Grosse délivrée aux avocats le :
à :
Décision déférée à la Cour : jugement rendu le 22 novembre 2019 (R.G. n°F19/00021) par le Conseil de Prud’hommes – Formation paritaire d’ANGOULEME, Section Indsutrie, suivant déclaration d’appel du 10 janvier 2020,
APPELANTE :
SAS FRENCH DESSERTS agissant en la personne de son Président en exercice monsieur [Y] [P], domicilié en cette qualité au siège social [Adresse 2]
Représentée par Me Jean-paul POLLEUX de la SELARL CABINET VALOIS, avocat au barreau de CHARENTE
INTIMÉ :
[D] [R]
né le 28 Mars 1971 à [Localité 3]
de nationalité Française
demeurant [Adresse 1]
Représenté par M. François VAZQUEZ (Délégué syndical ouvrier)
COMPOSITION DE LA COUR :
En application des dispositions des articles 907 et 805 du Code de Procédure Civile, l’affaire a été débattue le 03 mars 2022 en audience publique, devant Madame Marie-Paule MENU, Présidente chargée d’instruire l’affaire, qui a retenu l’affaire
Ce magistrat a rendu compte des plaidoiries dans le délibéré de la Cour, composée de :
Monsieur Eric Veyssière, président,
Madame Marie-Paule Menu, présidente,
Madame Elisabeth Vercruysse, vice-présidente placée
greffière lors des débats : Evelyne Gombaud
ARRÊT :
— contradictoire
— prononcé publiquement par mise à disposition de l’arrêt au greffe de la Cour, les parties en ayant été préalablement avisées dans les conditions prévues à l’article 450 alinéa 2 du Code de Procédure Civile.
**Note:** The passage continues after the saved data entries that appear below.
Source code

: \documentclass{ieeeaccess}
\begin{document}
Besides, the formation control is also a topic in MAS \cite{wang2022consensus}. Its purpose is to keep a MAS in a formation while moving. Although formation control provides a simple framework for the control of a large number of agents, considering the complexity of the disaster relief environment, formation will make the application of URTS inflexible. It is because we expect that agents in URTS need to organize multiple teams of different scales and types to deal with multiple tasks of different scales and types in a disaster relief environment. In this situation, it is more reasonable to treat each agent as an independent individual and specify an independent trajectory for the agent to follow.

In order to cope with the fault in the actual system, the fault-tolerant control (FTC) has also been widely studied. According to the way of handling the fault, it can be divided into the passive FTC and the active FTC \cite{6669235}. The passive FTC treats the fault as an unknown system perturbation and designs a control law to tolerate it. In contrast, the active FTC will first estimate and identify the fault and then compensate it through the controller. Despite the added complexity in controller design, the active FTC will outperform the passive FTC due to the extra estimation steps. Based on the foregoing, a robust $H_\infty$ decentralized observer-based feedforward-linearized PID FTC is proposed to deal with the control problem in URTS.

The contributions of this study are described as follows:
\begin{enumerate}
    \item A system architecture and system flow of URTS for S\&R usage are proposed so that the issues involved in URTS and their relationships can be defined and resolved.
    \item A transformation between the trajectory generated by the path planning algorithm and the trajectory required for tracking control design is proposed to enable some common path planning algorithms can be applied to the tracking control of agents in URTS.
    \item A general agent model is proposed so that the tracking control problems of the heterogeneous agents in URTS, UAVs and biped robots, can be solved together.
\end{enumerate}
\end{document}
Le délibéré a été prorogé en raison de la charge de travail de la Cour.
EXPOSE DU LITIGE
Après une mission d’intérim du 20 avril 2017 au 21 juillet 2017, M. [R] est entré au service de la société French Desserts le 24 juillet 2017 dans le cadre d’un contrat à durée déterminée . La relation de travail s’est poursuivie à l’échéance, dans le cadre d’un contrat de travail à durée indéterminée, à effet du 1er mars 2017. M.[R] était recruté en qualité de magasinier.
Le 3 août 2018, la société French Desserts a notifié à M. [R] une mise à pied disciplinaire de trois jours avec retenue correspondant à son salaire. Le 9 août 2018, M. [R] a contesté les faits reprochés.
Le 28 septembre 2018, le médecin traitant de M. [R] lui a délivré un arrêt de travail, jusqu’au 12 octobre 2018.
La société French Desserts a convoqué M. [R] à un entretien préalable à son éventuel licenciement fixé le 11 octobre 2018 et l’a informé de sa mise à pied à titre conservatoire, par un courrier du 2 octobre 2018.
Le 18 octobre 2018, M. [R] a été licencié pour faute grave.
Par courrier du 5 novembre 2018, M. [R] a contesté les fautes invoquées.
Le 31 janvier 2019, M. [R] a demandé à la société French Desserts l’annulation et le remboursement de ses mises à pied et les indemnités de licenciement.
Le 31 janvier 2019, M. [R] a saisi le conseil de prud’hommes d’Angoulême aux fins de :
contester son licenciement
voir annuler la sanction disciplinaire du 3 août 2018 et la mise à pied conservatoire du 2 octobre 2018
voir condamner la société French Desserts au paiement de diverses sommes :
à titre de rappel de salaire retenu, outre les congés payés y afférents
à titre d’indemnité pour licenciement sans cause réelle et sérieuse
à titre d’indemnité conventionnelle de licenciement
à titre d’indemnité compensatrice de préavis, outre les congés payés y afférents
à titre de dommages et intérêts pour exécution déloyale du contrat de travail et le caractère vexatoire de la conduite de la procédure
sur le fondement de l’article 700 du code de procédure civile, outre les dépens et frais éventuels d’instance et d’exécution.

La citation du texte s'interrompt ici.